Query Liberator for Stream of Time Range Data as Arrow::RecordBatch in C++
Result query(const std::map<std::string, Arg> &args);
The query function takes a std::map of arguments and streams data as a generator of Arrow Record Batches. The generator function pointer returned from the query should be used in a for loop to generate Record Batches until the end of the stream.
The std::map consists of key std::string paired with value Arg. Arg represents the following std::variant.
using Arg = std::variant< std::monostate,
bool,
int64_t,
double,
std::string,
std::vector<std::string>,
std::ostream* >;
The return value “Result” represents the following std::variant. Item result from query returns a std::function pointer to a custom generator function.

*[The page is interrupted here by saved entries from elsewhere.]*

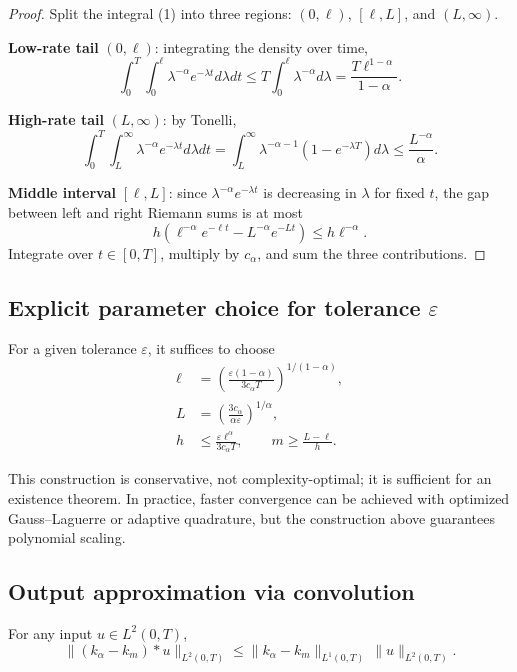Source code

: \begin{proof}
Split the integral (1) into three regions: \((0, \ell)\), \([\ell, L]\), and \((L, \infty)\).

\textbf{Low-rate tail} \((0, \ell)\): integrating the density over time,
\[
\int_0^T \int_0^\ell \lambda^{-\alpha} e^{-\lambda t} d\lambda dt
\le T \int_0^\ell \lambda^{-\alpha} d\lambda
= \frac{T \ell^{1-\alpha}}{1-\alpha}.
\]

\textbf{High-rate tail} \((L, \infty)\): by Tonelli,
\[
\int_0^T \int_L^\infty \lambda^{-\alpha} e^{-\lambda t} d\lambda dt
= \int_L^\infty \lambda^{-\alpha-1}(1-e^{-\lambda T}) d\lambda
\le \frac{L^{-\alpha}}{\alpha}.
\]

\textbf{Middle interval} \([\ell, L]\): since \(\lambda^{-\alpha} e^{-\lambda t}\) is decreasing in \(\lambda\) for fixed \(t\), the gap between left and right Riemann sums is at most
\[
h \left( \ell^{-\alpha} e^{-\ell t} - L^{-\alpha} e^{-Lt} \right)
\le h \ell^{-\alpha}.
\]
Integrate over \(t \in [0,T]\), multiply by \(c_\alpha\), and sum the three contributions.
\end{proof}

\subsection{Explicit parameter choice for tolerance \(\varepsilon\)}

For a given tolerance \(\varepsilon\), it suffices to choose
\begin{align}
\ell &= \left( \frac{\varepsilon(1-\alpha)}{3 c_\alpha T} \right)^{1/(1-\alpha)}, \\
L &= \left( \frac{3 c_\alpha}{\alpha \varepsilon} \right)^{1/\alpha}, \\
h &\le \frac{\varepsilon \ell^\alpha}{3 c_\alpha T},
\qquad
m \ge \frac{L-\ell}{h}.
\end{align}

This construction is conservative, not complexity-optimal; it is sufficient for an existence theorem. In practice, faster convergence can be achieved with optimized Gauss--Laguerre or adaptive quadrature, but the construction above guarantees polynomial scaling.

\subsection{Output approximation via convolution}

\begin{theorem}
\label{thm:T9c}
For any input \(u \in L^2(0,T)\),
\[
\boxed{
\|(k_\alpha - k_m) * u\|_{L^2(0,T)}
\le \|k_\alpha - k_m\|_{L^1(0,T)} \, \|u\|_{L^2(0,T)}.
}
\tag{5}
\]
\end{theorem}

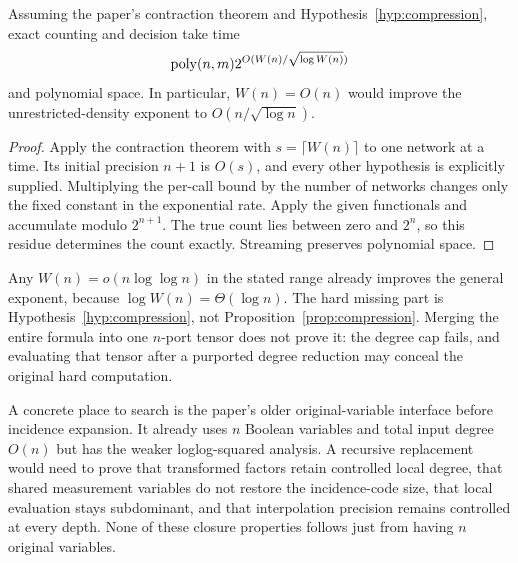 \begin{proposition}\label{prop:compression}
Assuming the paper's contraction theorem and Hypothesis~\ref{hyp:compression}, exact counting and decision take time
\[
 \poly(n,m)2^{O(W(n)/\sqrt{\log W(n)})}
\]
and polynomial space. In particular, $W(n)=O(n)$ would improve the unrestricted-density exponent to $O(n/\sqrt{\log n})$.
\end{proposition}
\begin{proof}
Apply the contraction theorem with $s=\lceil W(n)\rceil$ to one network at a time. Its initial precision $n+1$ is $O(s)$, and every other hypothesis is explicitly supplied. Multiplying the per-call bound by the number of networks changes only the fixed constant in the exponential rate. Apply the given functionals and accumulate modulo $2^{n+1}$. The true count lies between zero and $2^n$, so this residue determines the count exactly. Streaming preserves polynomial space.
\end{proof}

Any $W(n)=o(n\log\log n)$ in the stated range already improves the general exponent, because $\log W(n)=\Theta(\log n)$. The hard missing part is Hypothesis~\ref{hyp:compression}, not Proposition~\ref{prop:compression}. Merging the entire formula into one $n$-port tensor does not prove it: the degree cap fails, and evaluating that tensor after a purported degree reduction may conceal the original hard computation.

A concrete place to search is the paper's older original-variable interface before incidence expansion. It already uses $n$ Boolean variables and total input degree $O(n)$ but has the weaker loglog-squared analysis. A recursive replacement would need to prove that transformed factors retain controlled local degree, that shared measurement variables do not restore the incidence-code size, that local evaluation stays subdominant, and that interpolation precision remains controlled at every depth. None of these closure properties follows just from having $n$ original variables.

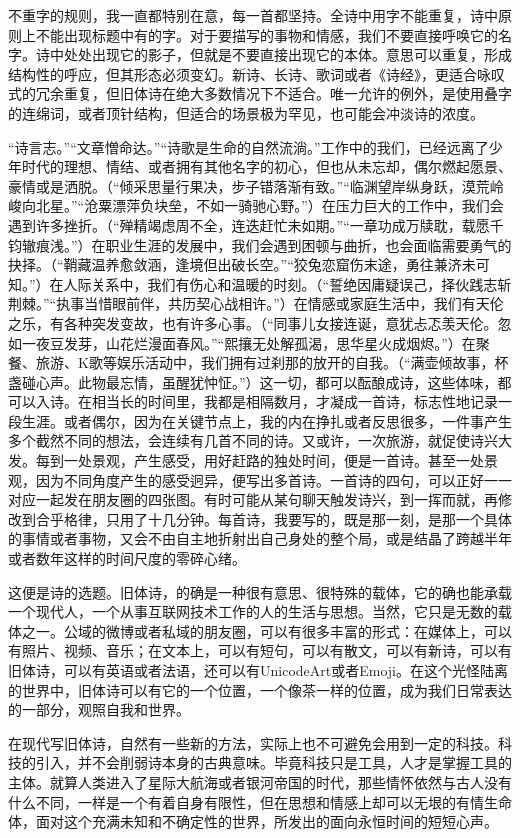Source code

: \documentclass{article}
\begin{document}
不重字的规则，我一直都特别在意，每一首都坚持。全诗中用字不能重复，诗中原则上不能出现标题中有的字。对于要描写的事物和情感，我们不要直接呼唤它的名字。诗中处处出现它的影子，但就是不要直接出现它的本体。意思可以重复，形成结构性的呼应，但其形态必须变幻。新诗、长诗、歌词或者《诗经》，更适合咏叹式的冗余重复，但旧体诗在绝大多数情况下不适合。唯一允许的例外，是使用叠字的连绵词，或者顶针结构，但适合的场景极为罕见，也可能会冲淡诗的浓度。

“诗言志。”“文章憎命达。”“诗歌是生命的自然流淌。”工作中的我们，已经远离了少年时代的理想、情结、或者拥有其他名字的初心，但也从未忘却，偶尔燃起愿景、豪情或是洒脱。（“倾采思量行果决，步子错落渐有致。”“临渊望岸纵身跃，漠荒岭峻向北星。”“沧粟漂萍负块垒，不如一骑驰心野。”）在压力巨大的工作中，我们会遇到许多挫折。（“殚精竭虑周不全，连迭赶忙未如期。”“一章功成万牍耽，载愿千钧辙痕浅。”）在职业生涯的发展中，我们会遇到困顿与曲折，也会面临需要勇气的抉择。（“鞘藏温养愈敛涵，逢境但出破长空。”“狡兔恋窟伤末途，勇往兼济未可知。”）在人际关系中，我们有伤心和温暖的时刻。（“誓绝因庸疑误己，择伙践志斩荆棘。”“执事当惜眼前伴，共历契心战相许。”）在情感或家庭生活中，我们有天伦之乐，有各种突发变故，也有许多心事。（“同事儿女接连诞，意犹忐忑羡天伦。忽如一夜豆发芽，山花烂漫面春风。”“熙攘无处解孤渴，思华星火成烟烬。”）在聚餐、旅游、K歌等娱乐活动中，我们拥有过刹那的放开的自我。（“满壶倾故事，杯盏碰心声。此物最忘情，虽醒犹忡怔。”）这一切，都可以酝酿成诗，这些体味，都可以入诗。在相当长的时间里，我都是相隔数月，才凝成一首诗，标志性地记录一段生涯。或者偶尔，因为在关键节点上，我的内在挣扎或者反思很多，一件事产生多个截然不同的想法，会连续有几首不同的诗。又或许，一次旅游，就促使诗兴大发。每到一处景观，产生感受，用好赶路的独处时间，便是一首诗。甚至一处景观，因为不同角度产生的感受迥异，便写出多首诗。一首诗的四句，可以正好一一对应一起发在朋友圈的四张图。有时可能从某句聊天触发诗兴，到一挥而就，再修改到合乎格律，只用了十几分钟。每首诗，我要写的，既是那一刻，是那一个具体的事情或者事物，又会不由自主地折射出自己身处的整个局，或是结晶了跨越半年或者数年这样的时间尺度的零碎心绪。

这便是诗的选题。旧体诗，的确是一种很有意思、很特殊的载体，它的确也能承载一个现代人，一个从事互联网技术工作的人的生活与思想。当然，它只是无数的载体之一。公域的微博或者私域的朋友圈，可以有很多丰富的形式：在媒体上，可以有照片、视频、音乐；在文本上，可以有短句，可以有散文，可以有新诗，可以有旧体诗，可以有英语或者法语，还可以有UnicodeArt或者Emoji。在这个光怪陆离的世界中，旧体诗可以有它的一个位置，一个像茶一样的位置，成为我们日常表达的一部分，观照自我和世界。

在现代写旧体诗，自然有一些新的方法，实际上也不可避免会用到一定的科技。科技的引入，并不会削弱诗本身的古典意味。毕竟科技只是工具，人才是掌握工具的主体。就算人类进入了星际大航海或者银河帝国的时代，那些情怀依然与古人没有什么不同，一样是一个有着自身有限性，但在思想和情感上却可以无垠的有情生命体，面对这个充满未知和不确定性的世界，所发出的面向永恒时间的短短心声。
\end{document}
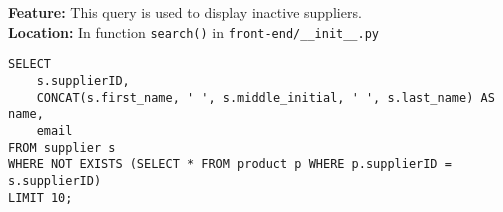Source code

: \textbf{Feature:} This query is used to display inactive suppliers. \\
\textbf{Location:} In function \texttt{search()} in \texttt{front-end/\_\_init\_\_.py}

\begin{lstlisting}
SELECT
    s.supplierID,
    CONCAT(s.first_name, ' ', s.middle_initial, ' ', s.last_name) AS name,
    email
FROM supplier s
WHERE NOT EXISTS (SELECT * FROM product p WHERE p.supplierID = s.supplierID)
LIMIT 10;
\end{lstlisting}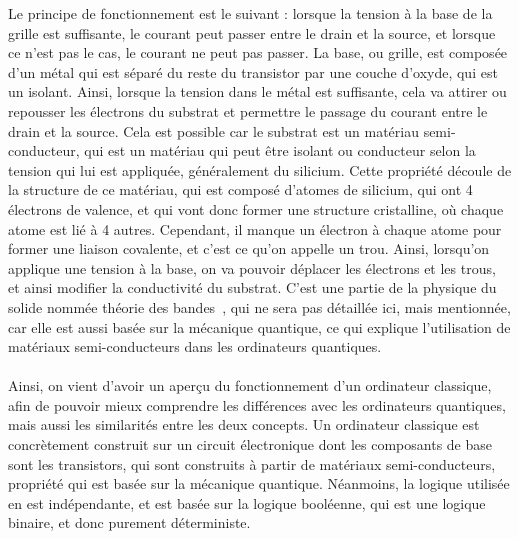 Le principe de fonctionnement est le suivant : lorsque la tension à la base de la grille est suffisante, le courant peut
passer entre le drain et la source, et lorsque ce n'est pas le cas, le courant ne peut pas passer.
La base, ou grille, est composée d'un métal qui est séparé du reste du transistor par une couche d'oxyde,
qui est un isolant.
Ainsi, lorsque la tension dans le métal est suffisante, cela va attirer ou repousser les électrons du substrat
et permettre le passage du courant entre le drain et la source.
Cela est possible car le substrat est un matériau semi-conducteur, qui est un matériau qui peut être isolant
ou conducteur selon la tension qui lui est appliquée, généralement du silicium.
Cette propriété découle de la structure de ce matériau, qui est composé d'atomes de silicium, qui ont 4 électrons
de valence, et qui vont donc former une structure cristalline, où chaque atome est lié à 4 autres.
Cependant, il manque un électron à chaque atome pour former une liaison covalente, et c'est ce qu'on appelle
un trou.
Ainsi, lorsqu'on applique une tension à la base, on va pouvoir déplacer les électrons et les trous, et ainsi
modifier la conductivité du substrat.
C'est une partie de la physique du solide nommée théorie des bandes~\cite{wiki:theo-bandes}, qui ne sera pas détaillée ici, mais mentionnée,
car elle est aussi basée sur la mécanique quantique, ce qui explique l'utilisation de matériaux semi-conducteurs
dans les ordinateurs quantiques.\\ \\
Ainsi, on vient d'avoir un aperçu du fonctionnement d'un ordinateur classique, afin de pouvoir mieux comprendre
les différences avec les ordinateurs quantiques, mais aussi les similarités entre les deux concepts.
Un ordinateur classique est concrètement construit sur un circuit électronique dont les composants de base sont
les transistors, qui sont construits à partir de matériaux semi-conducteurs, propriété qui est basée sur la
mécanique quantique.
Néanmoins, la logique utilisée en est indépendante, et est basée sur la logique booléenne, qui est une logique
binaire, et donc purement déterministe.
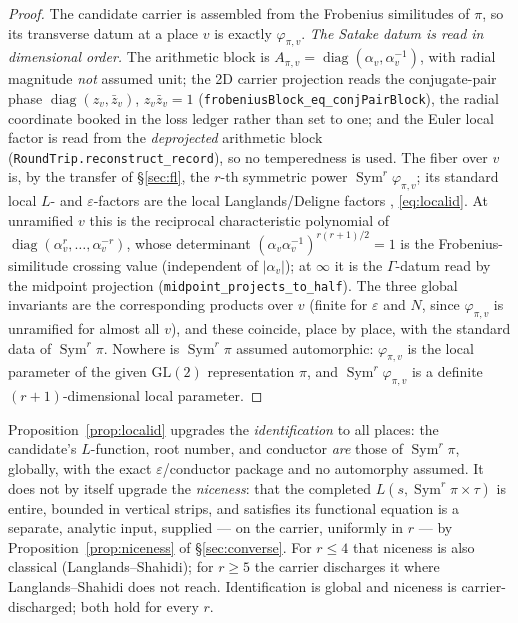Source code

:\documentclass[11pt]{article}
\theoremstyle{definition}
\newcommand{\Sym}{\operatorname{Sym}}
\begin{document}
\begin{proof}
The candidate carrier is assembled from the Frobenius similitudes of $\pi$, so its transverse datum at a
place $v$ is exactly $\varphi_{\pi,v}$. \emph{The Satake datum is read in dimensional order.} The arithmetic
block is $A_{\pi,v}=\operatorname{diag}(\alpha_v,\alpha_v^{-1})$, with radial magnitude \emph{not} assumed
unit; the 2D carrier projection reads the conjugate-pair phase $\operatorname{diag}(z_v,\bar z_v)$, $z_v\bar
z_v=1$ (\texttt{frobeniusBlock\_eq\_conjPairBlock}), the radial coordinate booked in the loss ledger rather
than set to one; and the Euler local factor is read from the \emph{deprojected} arithmetic block
(\texttt{RoundTrip.reconstruct\_record}), so no temperedness is used. The fiber over $v$ is, by the transfer
of \S\ref{sec:fl}, the $r$-th symmetric power $\Sym^r\varphi_{\pi,v}$; its standard local $L$- and
$\varepsilon$-factors are the local Langlands/Deligne factors \cite{Tate}, \eqref{eq:localid}. At unramified
$v$ this is the reciprocal characteristic polynomial of
$\operatorname{diag}(\alpha_v^{r},\dots,\alpha_v^{-r})$, whose determinant
$(\alpha_v\alpha_v^{-1})^{r(r+1)/2}=1$ is the Frobenius-similitude crossing value (independent of
$|\alpha_v|$); at $\infty$ it is the $\Gamma$-datum read by the midpoint projection
(\texttt{midpoint\_projects\_to\_half}). The three global invariants are the corresponding products over
$v$ (finite for $\varepsilon$ and $N$, since $\varphi_{\pi,v}$ is unramified for almost all $v$), and
these coincide, place by place, with the standard data of $\Sym^r\pi$. Nowhere is $\Sym^r\pi$ assumed
automorphic: $\varphi_{\pi,v}$ is the local parameter of the given $\mathrm{GL}(2)$ representation $\pi$,
and $\Sym^r\varphi_{\pi,v}$ is a definite $(r{+}1)$-dimensional local parameter.
\end{proof}

Proposition~\ref{prop:localid} upgrades the \emph{identification} to all places: the candidate's
$L$-function, root number, and conductor \emph{are} those of $\Sym^r\pi$, globally, with the exact
$\varepsilon$/conductor package and no automorphy assumed. It does not by itself upgrade the \emph{niceness}: that
the completed $L(s,\Sym^r\pi\times\tau)$ is entire, bounded in vertical strips, and satisfies its
functional equation is a separate, analytic input, supplied --- on the carrier, uniformly in $r$ --- by
Proposition~\ref{prop:niceness} of \S\ref{sec:converse}. For $r\le4$ that niceness is also classical
(Langlands--Shahidi); for $r\ge5$ the carrier discharges it where Langlands--Shahidi does not reach.
Identification is global and niceness is carrier-discharged; both hold for every $r$.
\end{document}
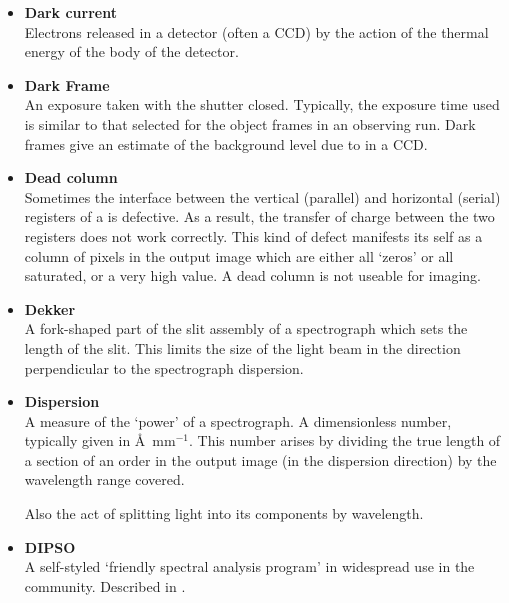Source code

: {{\begin{itemize}
\item {\bf\label{gl_dark_current}Dark current}\\
      Electrons released in a detector (often a CCD) by the action of
      the thermal energy of the body of the detector.

\item {\bf\label{gl_dark_frame}Dark Frame}\\
      An exposure taken with the shutter closed.  Typically, the
      exposure time used is similar to that selected for the object
      frames in an observing run.  Dark frames give an estimate of
      the background level due to 
      in a CCD.

\item {\bf\label{gl_dead_column}Dead column}\\
      Sometimes the interface between the vertical (parallel) and horizontal
      (serial) registers of a  is defective.  As a
      result, the transfer of charge between the two registers does not
      work correctly.  This kind of defect manifests its self as a column
      of pixels in the output image which are either all `zeros' or all
      saturated, or a very high value.  A dead column is not useable
      for imaging.

\item {\bf\label{gl_dekker}Dekker}\\
      A fork-shaped part of the slit assembly of a spectrograph which
      sets the length of the slit.  This limits the size of the light
      beam in the direction perpendicular to the spectrograph dispersion.

\item {\bf\label{gl_dispersion}Dispersion}\\
      A measure of the `power' of a spectrograph. A dimensionless number,
      typically given in \AA\ mm${}^{-1}$.  This number arises by dividing
      the true
      length of a section of an order in the output image (in the
      dispersion direction) by the wavelength range covered.

      Also the act of splitting light into its components by wavelength.

\item {\bf\label{gl_dipso}DIPSO}\\
      A self-styled `friendly spectral analysis program' in
      widespread use in the community.  Described in
      .


\end{itemize}}}
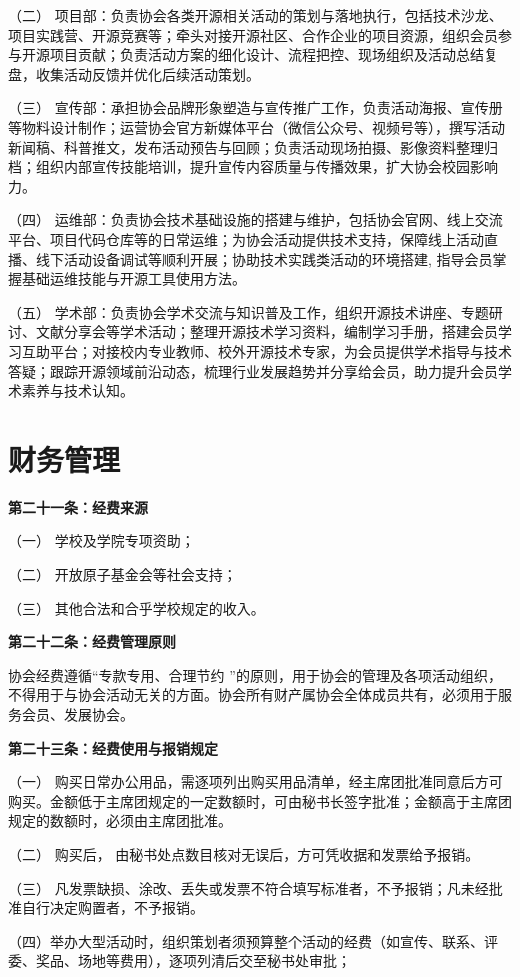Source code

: \documentclass{mjsart}
\begin{document}
（二） 项目部：负责协会各类开源相关活动的策划与落地执行，包括技术沙龙、项目实践营、开源竞赛等；牵头对接开源社区、合作企业的项目资源，组织会员参与开源项目贡献；负责活动方案的细化设计、流程把控、现场组织及活动总结复盘，收集活动反馈并优化后续活动策划。

（三） 宣传部：承担协会品牌形象塑造与宣传推广工作，负责活动海报、宣传册等物料设计制作；运营协会官方新媒体平台（微信公众号、视频号等），撰写活动新闻稿、科普推文，发布活动预告与回顾；负责活动现场拍摄、影像资料整理归档；组织内部宣传技能培训，提升宣传内容质量与传播效果，扩大协会校园影响力。

（四） 运维部：负责协会技术基础设施的搭建与维护，包括协会官网、线上交流平台、项目代码仓库等的日常运维；为协会活动提供技术支持，保障线上活动直播、线下活动设备调试等顺利开展；协助技术实践类活动的环境搭建, 指导会员掌握基础运维技能与开源工具使用方法。

（五） 学术部：负责协会学术交流与知识普及工作，组织开源技术讲座、专题研讨、文献分享会等学术活动；整理开源技术学习资料，编制学习手册，搭建会员学习互助平台；对接校内专业教师、校外开源技术专家，为会员提供学术指导与技术答疑；跟踪开源领域前沿动态，梳理行业发展趋势并分享给会员，助力提升会员学术素养与技术认知。

\section{财务管理}

\textbf{第二十一条：经费来源}

（一） 学校及学院专项资助；

（二） 开放原子基金会等社会支持；

（三） 其他合法和合乎学校规定的收入。

\textbf{第二十二条：经费管理原则}

协会经费遵循“专款专用、合理节约 ”的原则，用于协会的管理及各项活动组织，不得用于与协会活动无关的方面。协会所有财产属协会全体成员共有，必须用于服务会员、发展协会。

\textbf{第二十三条：经费使用与报销规定}

（一） 购买日常办公用品，需逐项列出购买用品清单，经主席团批准同意后方可购买。金额低于主席团规定的一定数额时，可由秘书长签字批准；金额高于主席团规定的数额时，必须由主席团批准。

（二） 购买后， 由秘书处点数目核对无误后，方可凭收据和发票给予报销。

（三） 凡发票缺损、涂改、丢失或发票不符合填写标准者，不予报销；凡未经批准自行决定购置者，不予报销。

（四）举办大型活动时，组织策划者须预算整个活动的经费（如宣传、联系、评委、奖品、场地等费用），逐项列清后交至秘书处审批；
\end{document}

using Result = std::variant<std::shared_ptr<rapidjson::Document>, Func>;
using Func = std::function<std::variant<std::monostate,
std::shared_ptr<rapidjson::Document>,
std::shared_ptr<arrow::RecordBatch>>()>;
The example below demonstrates how to receive data from the generator to the end of the data stream.
Argument |
Description |
Type |
Example |
symbols |
The security trading symbol(s) you wish to query |
std::string, or std::vector<std:: string> |
{“symbols”,std::vector<std::string>{"AAPL","GOOGL"}} |
name |
The name of the dataset |
std::string |
{“name”,"daily_bars"s} |
as _of |
This value can be any past date so that you can see the data as it was known on the “as of” date. as_of defaults to now. |
std::string Format YYYY-MM-DD HH:MM:SS (HH:MM:SS optional) |
{"as_of","2019-09-15" } |
back_to |
The date where the return dataset should begin. This is reading all the data “back to” the specified date. |
std::string Format YYYY-MM-DD HH:MM:SS (HH:MM:SS optional) |
{"back_to","2019-07-15"} |
fields |
An optional filter of field names. (There are some mandatory fields) |
std::string |
{“fields”, “volume”s} |
stats |
Set to 'total' to get count per symbol as Json result |
std::string |
{“stats”, “total”s} |
crux_key |
if querying for a Crux data set |
std::string |
{“crux_key”, “<Your Key>”} |
compress |
The data compression method on the wire. CloudQuant uses compression. |
Boolean. Always compressed_transfer |
{“compress", false} |
json_xfer |
Json transfer. This is usually False |
Boolean. Always False |
{“json_xfer”:False} |
debug_stream |
Send log info to this ostream ptr |
std::ostream* |
{"debug_stream",&std::cerr} |
warning_stream |
Send warning info to this ostream ptr |
std::ostream* |
{“warning_stream",&std::cerr} |
record_limit |
Limit number of records |
int |
{“record_limit”, 5} |
user |
The user identifier (as assigned by CloudQuant) |
std::string |
{“user”,”myUserID”} |
token |
The user’s assigned token |
std::string |
{“token”,”mypersonal-private-token”} |
Example Query stream of data as Arrow::RecordBatch
Liberator liberator;
Liberator::Result ptr;
ptr = liberator.query({
{"symbols",std::vector<std::string>{"AAPL","GOOGL"}},
{"name","daily_bars"s}
});
auto generator = *std::get_if<Liberator::Func>(&ptr);
for(auto res=generator(); res.index(); res=generator())
{
auto batch = *std::get_if<2>(&res);
(void)arrow::PrettyPrint(*batch, arrow::PrettyPrintOptions(0, 1),
&std::cout);
}